What is expected:
In the entries that follow, which lines hold the string "Wounds"? List them.

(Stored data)
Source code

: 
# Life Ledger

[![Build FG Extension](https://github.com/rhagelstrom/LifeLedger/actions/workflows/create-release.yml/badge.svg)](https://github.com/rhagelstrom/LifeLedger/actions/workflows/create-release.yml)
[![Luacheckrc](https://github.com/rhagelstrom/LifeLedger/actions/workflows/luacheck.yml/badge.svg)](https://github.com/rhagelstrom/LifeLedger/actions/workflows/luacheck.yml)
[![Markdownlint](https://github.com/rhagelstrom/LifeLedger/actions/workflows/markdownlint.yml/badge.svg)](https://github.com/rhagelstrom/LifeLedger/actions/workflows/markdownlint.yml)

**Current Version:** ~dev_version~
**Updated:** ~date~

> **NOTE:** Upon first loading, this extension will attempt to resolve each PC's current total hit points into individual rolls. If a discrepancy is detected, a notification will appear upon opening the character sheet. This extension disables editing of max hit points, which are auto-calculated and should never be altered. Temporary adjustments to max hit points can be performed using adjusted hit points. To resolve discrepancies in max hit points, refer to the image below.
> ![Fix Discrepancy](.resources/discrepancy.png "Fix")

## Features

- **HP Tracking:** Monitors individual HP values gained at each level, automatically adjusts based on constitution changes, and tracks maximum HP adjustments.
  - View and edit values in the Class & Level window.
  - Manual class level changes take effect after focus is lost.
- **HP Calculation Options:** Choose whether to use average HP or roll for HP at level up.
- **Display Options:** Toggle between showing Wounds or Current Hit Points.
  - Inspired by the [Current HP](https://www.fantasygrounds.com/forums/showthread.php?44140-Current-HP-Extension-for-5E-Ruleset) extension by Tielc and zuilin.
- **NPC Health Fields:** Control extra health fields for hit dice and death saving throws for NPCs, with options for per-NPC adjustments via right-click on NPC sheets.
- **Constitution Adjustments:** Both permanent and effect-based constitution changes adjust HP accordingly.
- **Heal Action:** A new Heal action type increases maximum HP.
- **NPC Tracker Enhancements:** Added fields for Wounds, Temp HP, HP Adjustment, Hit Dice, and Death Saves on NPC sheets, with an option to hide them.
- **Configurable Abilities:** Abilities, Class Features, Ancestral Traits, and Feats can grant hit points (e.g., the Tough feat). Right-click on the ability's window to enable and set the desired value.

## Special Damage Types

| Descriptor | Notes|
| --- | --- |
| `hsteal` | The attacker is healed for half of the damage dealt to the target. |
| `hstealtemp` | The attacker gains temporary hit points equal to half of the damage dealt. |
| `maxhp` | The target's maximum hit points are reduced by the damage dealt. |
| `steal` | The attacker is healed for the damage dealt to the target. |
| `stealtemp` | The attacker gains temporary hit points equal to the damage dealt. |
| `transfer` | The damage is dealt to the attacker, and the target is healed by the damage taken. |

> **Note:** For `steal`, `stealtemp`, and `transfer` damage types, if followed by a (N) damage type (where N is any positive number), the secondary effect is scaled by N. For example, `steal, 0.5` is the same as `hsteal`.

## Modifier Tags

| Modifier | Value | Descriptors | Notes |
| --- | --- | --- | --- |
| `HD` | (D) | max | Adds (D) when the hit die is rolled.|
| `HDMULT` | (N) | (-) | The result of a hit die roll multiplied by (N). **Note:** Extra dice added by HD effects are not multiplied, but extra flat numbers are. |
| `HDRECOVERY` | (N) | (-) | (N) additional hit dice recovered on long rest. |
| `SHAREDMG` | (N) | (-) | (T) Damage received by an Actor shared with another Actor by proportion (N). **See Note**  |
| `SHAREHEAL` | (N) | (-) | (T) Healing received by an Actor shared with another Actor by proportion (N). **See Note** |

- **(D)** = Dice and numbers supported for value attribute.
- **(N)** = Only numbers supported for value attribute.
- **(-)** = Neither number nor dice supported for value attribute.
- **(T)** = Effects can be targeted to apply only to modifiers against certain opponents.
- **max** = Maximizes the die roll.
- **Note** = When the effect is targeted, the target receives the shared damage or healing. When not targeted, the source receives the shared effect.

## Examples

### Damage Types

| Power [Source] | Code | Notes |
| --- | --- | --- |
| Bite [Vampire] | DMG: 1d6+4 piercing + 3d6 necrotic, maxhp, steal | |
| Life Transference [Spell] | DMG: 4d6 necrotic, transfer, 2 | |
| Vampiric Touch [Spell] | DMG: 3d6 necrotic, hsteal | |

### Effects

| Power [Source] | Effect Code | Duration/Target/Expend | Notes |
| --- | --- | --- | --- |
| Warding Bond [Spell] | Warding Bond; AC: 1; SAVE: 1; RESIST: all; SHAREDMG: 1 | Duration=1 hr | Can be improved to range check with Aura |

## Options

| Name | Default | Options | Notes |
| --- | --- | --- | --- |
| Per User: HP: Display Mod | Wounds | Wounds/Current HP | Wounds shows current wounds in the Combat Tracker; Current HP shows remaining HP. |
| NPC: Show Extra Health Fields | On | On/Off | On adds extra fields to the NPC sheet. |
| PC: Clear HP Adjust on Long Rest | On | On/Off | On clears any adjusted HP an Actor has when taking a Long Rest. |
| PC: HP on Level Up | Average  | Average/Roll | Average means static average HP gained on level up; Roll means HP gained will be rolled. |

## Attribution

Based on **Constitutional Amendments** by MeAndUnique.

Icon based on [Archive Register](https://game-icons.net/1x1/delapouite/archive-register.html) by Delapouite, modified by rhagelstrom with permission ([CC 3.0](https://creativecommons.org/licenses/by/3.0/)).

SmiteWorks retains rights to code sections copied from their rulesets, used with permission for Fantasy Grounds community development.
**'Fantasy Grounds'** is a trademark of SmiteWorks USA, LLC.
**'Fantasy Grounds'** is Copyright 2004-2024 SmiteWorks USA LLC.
...
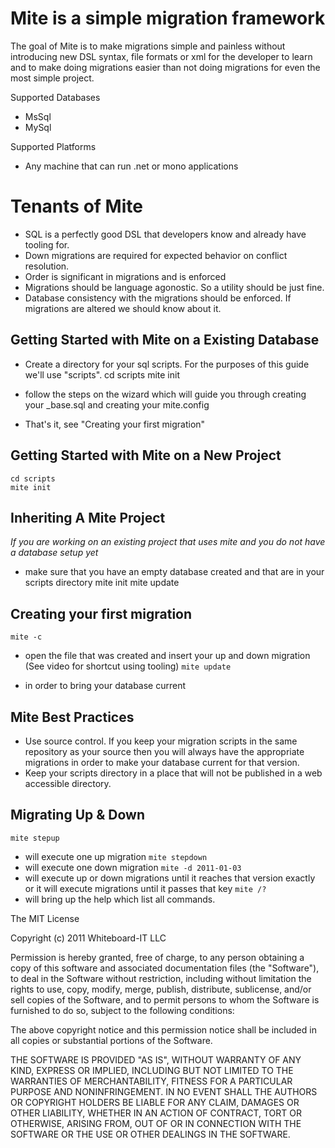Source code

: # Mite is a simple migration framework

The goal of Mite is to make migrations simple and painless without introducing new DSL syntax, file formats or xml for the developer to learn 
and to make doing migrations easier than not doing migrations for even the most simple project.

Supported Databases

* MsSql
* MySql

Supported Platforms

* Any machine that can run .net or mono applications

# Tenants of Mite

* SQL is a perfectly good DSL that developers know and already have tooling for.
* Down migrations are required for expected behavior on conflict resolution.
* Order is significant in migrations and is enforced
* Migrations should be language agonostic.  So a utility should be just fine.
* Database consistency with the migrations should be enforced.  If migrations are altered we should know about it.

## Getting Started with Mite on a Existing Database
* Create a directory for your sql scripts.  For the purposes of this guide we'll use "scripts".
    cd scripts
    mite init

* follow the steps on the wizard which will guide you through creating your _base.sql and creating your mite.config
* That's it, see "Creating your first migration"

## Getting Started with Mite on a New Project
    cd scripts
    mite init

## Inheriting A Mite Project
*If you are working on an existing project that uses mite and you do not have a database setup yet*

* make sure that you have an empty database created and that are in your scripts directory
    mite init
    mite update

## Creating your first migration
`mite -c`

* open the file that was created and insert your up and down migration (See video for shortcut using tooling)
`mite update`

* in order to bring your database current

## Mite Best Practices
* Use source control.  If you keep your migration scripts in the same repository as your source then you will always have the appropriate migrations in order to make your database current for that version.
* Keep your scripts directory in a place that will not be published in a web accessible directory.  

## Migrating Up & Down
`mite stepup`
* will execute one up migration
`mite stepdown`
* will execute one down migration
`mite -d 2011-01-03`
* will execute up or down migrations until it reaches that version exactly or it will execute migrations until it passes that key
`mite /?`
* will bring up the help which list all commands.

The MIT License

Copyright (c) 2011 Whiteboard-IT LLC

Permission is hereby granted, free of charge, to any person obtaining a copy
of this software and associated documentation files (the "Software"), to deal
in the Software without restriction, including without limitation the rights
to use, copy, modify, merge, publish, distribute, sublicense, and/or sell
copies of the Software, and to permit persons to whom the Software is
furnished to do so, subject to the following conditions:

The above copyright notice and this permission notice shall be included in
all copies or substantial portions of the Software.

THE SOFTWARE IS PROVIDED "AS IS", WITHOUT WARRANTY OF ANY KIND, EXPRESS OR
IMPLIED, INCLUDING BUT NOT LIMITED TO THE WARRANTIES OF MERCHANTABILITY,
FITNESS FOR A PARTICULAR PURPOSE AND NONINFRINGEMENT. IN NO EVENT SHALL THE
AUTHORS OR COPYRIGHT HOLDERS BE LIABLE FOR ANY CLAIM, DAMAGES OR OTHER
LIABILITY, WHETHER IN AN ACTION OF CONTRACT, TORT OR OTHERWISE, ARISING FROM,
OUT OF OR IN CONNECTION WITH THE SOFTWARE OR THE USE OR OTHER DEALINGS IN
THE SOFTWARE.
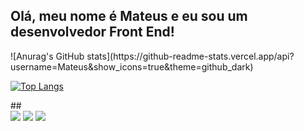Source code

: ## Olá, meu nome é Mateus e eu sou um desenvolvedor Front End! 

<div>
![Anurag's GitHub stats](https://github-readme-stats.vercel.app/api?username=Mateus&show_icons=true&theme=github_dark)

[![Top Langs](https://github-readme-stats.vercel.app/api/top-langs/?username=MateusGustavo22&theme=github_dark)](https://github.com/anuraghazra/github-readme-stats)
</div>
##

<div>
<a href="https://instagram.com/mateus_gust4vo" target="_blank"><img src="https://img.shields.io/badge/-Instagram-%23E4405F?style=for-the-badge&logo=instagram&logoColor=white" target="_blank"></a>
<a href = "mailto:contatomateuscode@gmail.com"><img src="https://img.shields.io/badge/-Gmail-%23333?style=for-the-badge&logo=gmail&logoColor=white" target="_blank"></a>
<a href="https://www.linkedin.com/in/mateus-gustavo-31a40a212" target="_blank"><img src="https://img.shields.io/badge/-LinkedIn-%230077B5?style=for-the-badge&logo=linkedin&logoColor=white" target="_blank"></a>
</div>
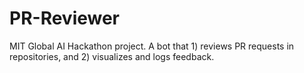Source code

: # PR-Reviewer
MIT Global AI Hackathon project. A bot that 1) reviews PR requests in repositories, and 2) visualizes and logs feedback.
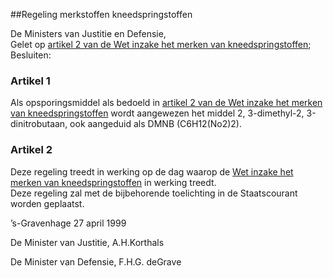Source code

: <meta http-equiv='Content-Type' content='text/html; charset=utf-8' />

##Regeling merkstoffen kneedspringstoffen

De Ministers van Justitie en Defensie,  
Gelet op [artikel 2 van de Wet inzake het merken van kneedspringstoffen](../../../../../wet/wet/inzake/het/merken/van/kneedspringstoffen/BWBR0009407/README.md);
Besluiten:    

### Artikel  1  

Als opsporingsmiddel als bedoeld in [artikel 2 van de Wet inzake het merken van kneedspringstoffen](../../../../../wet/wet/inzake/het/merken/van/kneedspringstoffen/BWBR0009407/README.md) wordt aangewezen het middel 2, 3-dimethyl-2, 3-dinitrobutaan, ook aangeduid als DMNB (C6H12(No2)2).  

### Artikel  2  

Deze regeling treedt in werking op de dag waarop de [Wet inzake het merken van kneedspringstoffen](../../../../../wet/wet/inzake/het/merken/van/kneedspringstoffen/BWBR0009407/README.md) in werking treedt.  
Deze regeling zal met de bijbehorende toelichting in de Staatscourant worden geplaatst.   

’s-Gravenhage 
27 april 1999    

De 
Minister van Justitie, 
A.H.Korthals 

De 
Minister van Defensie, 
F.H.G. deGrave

Solution:
- **Display Options:** Toggle between showing Wounds or Current Hit Points.
- **NPC Tracker Enhancements:** Added fields for Wounds, Temp HP, HP Adjustment, Hit Dice, and Death Saves on NPC sheets, with an option to hide them.
| Per User: HP: Display Mod | Wounds | Wounds/Current HP | Wounds shows current wounds in the Combat Tracker; Current HP shows remaining HP. |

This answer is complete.